» **Exercise objective**: Your answer should be every line from the records that contains "solids".

== Listed entries

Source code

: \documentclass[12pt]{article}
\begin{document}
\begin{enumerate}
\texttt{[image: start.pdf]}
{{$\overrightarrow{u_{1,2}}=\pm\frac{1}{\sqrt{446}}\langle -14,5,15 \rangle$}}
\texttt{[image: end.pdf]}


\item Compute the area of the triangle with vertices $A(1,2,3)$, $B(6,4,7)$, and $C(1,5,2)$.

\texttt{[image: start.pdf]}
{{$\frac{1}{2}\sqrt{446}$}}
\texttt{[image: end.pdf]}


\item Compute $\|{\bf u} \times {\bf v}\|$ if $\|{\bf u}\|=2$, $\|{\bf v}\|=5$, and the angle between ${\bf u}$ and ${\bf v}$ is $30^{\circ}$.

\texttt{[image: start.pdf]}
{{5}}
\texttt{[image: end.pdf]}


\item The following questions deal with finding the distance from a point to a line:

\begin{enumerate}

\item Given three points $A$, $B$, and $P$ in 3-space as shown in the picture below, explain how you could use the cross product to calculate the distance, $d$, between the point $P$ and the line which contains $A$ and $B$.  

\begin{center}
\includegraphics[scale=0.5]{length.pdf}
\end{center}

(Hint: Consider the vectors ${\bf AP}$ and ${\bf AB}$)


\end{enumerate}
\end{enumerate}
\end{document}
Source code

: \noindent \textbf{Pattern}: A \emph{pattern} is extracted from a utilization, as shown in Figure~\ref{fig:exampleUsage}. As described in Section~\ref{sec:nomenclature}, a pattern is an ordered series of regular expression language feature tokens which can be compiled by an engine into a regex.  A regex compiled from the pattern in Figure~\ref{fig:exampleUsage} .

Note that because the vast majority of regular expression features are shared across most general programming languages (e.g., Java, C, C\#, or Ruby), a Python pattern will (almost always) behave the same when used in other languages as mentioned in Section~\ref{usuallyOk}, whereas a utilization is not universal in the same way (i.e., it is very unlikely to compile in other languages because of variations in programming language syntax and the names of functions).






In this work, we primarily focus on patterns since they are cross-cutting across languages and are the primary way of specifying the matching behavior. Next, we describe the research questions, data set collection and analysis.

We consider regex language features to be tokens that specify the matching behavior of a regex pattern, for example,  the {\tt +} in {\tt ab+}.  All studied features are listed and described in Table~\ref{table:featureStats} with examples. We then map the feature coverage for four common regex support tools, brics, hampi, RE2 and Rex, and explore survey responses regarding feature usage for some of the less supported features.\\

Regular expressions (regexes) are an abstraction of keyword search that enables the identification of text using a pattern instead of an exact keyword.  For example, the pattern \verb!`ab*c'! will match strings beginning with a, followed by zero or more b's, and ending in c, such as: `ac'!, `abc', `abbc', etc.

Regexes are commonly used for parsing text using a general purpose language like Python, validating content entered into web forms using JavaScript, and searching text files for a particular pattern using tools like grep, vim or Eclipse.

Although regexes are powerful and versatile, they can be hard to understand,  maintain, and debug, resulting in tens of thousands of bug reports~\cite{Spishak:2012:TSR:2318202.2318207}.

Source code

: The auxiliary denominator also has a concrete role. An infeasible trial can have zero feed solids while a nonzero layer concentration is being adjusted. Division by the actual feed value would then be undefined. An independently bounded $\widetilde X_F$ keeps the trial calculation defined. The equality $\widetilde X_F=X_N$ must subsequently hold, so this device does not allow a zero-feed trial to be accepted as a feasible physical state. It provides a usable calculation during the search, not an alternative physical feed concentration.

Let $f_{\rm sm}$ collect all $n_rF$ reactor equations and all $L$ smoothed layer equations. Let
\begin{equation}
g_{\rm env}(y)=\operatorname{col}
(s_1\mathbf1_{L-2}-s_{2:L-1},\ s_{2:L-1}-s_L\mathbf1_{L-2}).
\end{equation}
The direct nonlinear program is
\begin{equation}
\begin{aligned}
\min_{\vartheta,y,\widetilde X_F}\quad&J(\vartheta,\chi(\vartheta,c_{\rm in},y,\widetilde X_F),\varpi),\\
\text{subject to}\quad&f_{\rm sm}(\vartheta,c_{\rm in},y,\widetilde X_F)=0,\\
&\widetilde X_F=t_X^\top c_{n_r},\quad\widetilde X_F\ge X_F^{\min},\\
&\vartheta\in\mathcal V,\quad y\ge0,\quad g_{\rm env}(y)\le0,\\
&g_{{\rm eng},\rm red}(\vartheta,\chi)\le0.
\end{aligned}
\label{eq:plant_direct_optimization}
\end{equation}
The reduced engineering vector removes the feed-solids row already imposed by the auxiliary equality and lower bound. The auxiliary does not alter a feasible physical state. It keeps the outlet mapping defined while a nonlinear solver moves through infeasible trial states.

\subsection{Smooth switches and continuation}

====

» **Solution to this exercise**:
: The auxiliary denominator also has a concrete role. An infeasible trial can have zero feed solids while a nonzero layer concentration is being adjusted. Division by the actual feed value would then be undefined. An independently bounded $\widetilde X_F$ keeps the trial calculation defined. The equality $\widetilde X_F=X_N$ must subsequently hold, so this device does not allow a zero-feed trial to be accepted as a feasible physical state. It provides a usable calculation during the search, not an alternative physical feed concentration.
The reduced engineering vector removes the feed-solids row already imposed by the auxiliary equality and lower bound. The auxiliary does not alter a feasible physical state. It keeps the outlet mapping defined while a nonlinear solver moves through infeasible trial states.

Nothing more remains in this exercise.